Sorry GillD, I have to disagree strongly with that comment.
In the Trade in the UK and most other parts of the world for that matter Bosch have been the #1 brand of jigsaws, without exception. In the old days you used to have to stick a screw driver down a hole in the head of the jigsaw to release the blade and this was simple but could you find the right screw driver when you were in a hurry.

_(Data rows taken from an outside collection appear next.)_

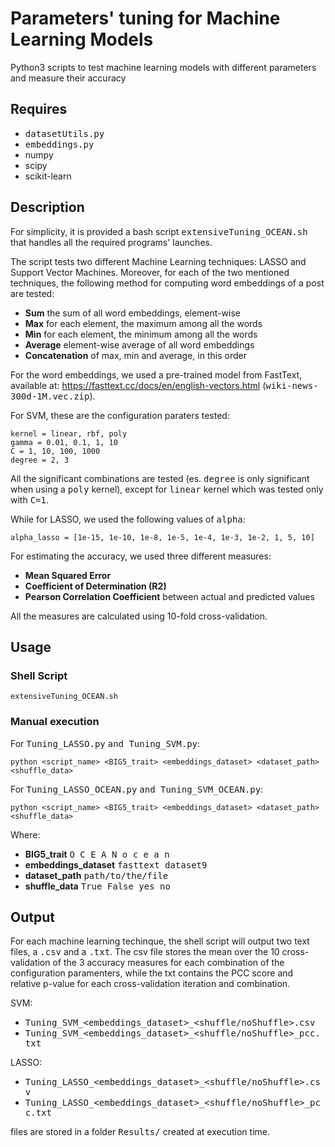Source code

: Parameters' tuning for Machine Learning Models
======
Python3 scripts to test machine learning models with different parameters and measure their accuracy

Requires
-----
* <tt>datasetUtils.py</tt>
* <tt>embeddings.py</tt>
* numpy
* scipy
* scikit-learn

Description
-----
For simplicity, it is provided a bash script <tt>extensiveTuning_OCEAN.sh</tt> that handles all the required programs' launches.

The script tests two different Machine Learning techniques: LASSO and Support Vector Machines.
Moreover, for each of the two mentioned techniques, the following method for computing word embeddings of a post are tested:
  * <b>Sum</b> the sum of all word embeddings, element-wise
  * <b>Max</b> for each element, the maximum among all the words
  * <b>Min</b> for each element, the minimum among all the words
  * <b>Average</b> element-wise average of all word embeddings
  * <b>Concatenation</b> of max, min and average, in this order
  
For the word embeddings, we used a pre-trained model from FastText, available at: https://fasttext.cc/docs/en/english-vectors.html (<tt>wiki-news-300d-1M.vec.zip</tt>).

For SVM, these are the configuration paraters tested:
```
kernel = linear, rbf, poly
gamma = 0.01, 0.1, 1, 10
C = 1, 10, 100, 1000
degree = 2, 3
```
All the significant combinations are tested (es. <tt>degree</tt> is only significant when using a <tt>poly</tt> kernel), except for <tt>linear</tt> kernel which was tested only with <tt>C=1</tt>.

While for LASSO, we used the following values of <tt>alpha</tt>:
```
alpha_lasso = [1e-15, 1e-10, 1e-8, 1e-5, 1e-4, 1e-3, 1e-2, 1, 5, 10]
```

For estimating the accuracy, we used three different measures:
 * <b>Mean Squared Error</b>
 * <b>Coefficient of Determination (R2)</b>
 * <b>Pearson Correlation Coefficient</b> between actual and predicted values
 
All the measures are calculated using 10-fold cross-validation.

Usage
-----

### Shell Script
```
extensiveTuning_OCEAN.sh
```
### Manual execution
For <tt>Tuning_LASSO.py</tt> <tt>and Tuning_SVM.py</tt>:
```
python <script_name> <BIG5_trait> <embeddings_dataset> <dataset_path> <shuffle_data>
```
For <tt>Tuning_LASSO_OCEAN.py</tt> <tt>and Tuning_SVM_OCEAN.py</tt>:
```
python <script_name> <BIG5_trait> <embeddings_dataset> <dataset_path> <shuffle_data>
```

Where:
* <b>BIG5_trait</b> <tt>O C E A N o c e a n</tt>
* <b>embeddings_dataset</b> <tt>fasttext dataset9</tt>
* <b>dataset_path</b> <tt>path/to/the/file</tt>
* <b>shuffle_data</b> <tt>True False yes no</tt>


Output
-----
For each machine learning techinque, the shell script will output two text files, a <tt>.csv</tt> and a <tt>.txt</tt>.
The csv file stores the mean over the 10 cross-validation of the 3 accuracy measures for each combination of the configuration paramenters, while the txt contains the PCC score and relative p-value for each cross-validation iteration and combination.

SVM:
* <tt>Tuning_SVM_<embeddings_dataset>_<shuffle/noShuffle>.csv</tt> 
* <tt>Tuning_SVM_<embeddings_dataset>_<shuffle/noShuffle>_pcc.txt</tt>

LASSO:
* <tt>Tuning_LASSO_<embeddings_dataset>_<shuffle/noShuffle>.csv</tt>
* <tt>Tuning_LASSO_<embeddings_dataset>_<shuffle/noShuffle>_pcc.txt</tt>
 
files are stored in a folder <tt>Results/</tt> created at execution time.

The SDS system Gill that you have on your Bosch is far better, I must admit with my first GST2000, I found the method a bit off putting. but when you realise that I was the one in error and not the tool it gets better. When you turn the plastic head backwards as you explained you are not giving it enough turns (read the manual) you should turn it until you hear the ratchet click in and then a bit further until it lines up with the rest position allowing at least a couple of clicks. You will never have the blade wonder of and drop out if you follow that method. If you do then return it, you have one of the very rare Bosch Jigsaws that ever go wrong.
On some of the cheaper Bosch models there is a quick release system but I can't say I like it much.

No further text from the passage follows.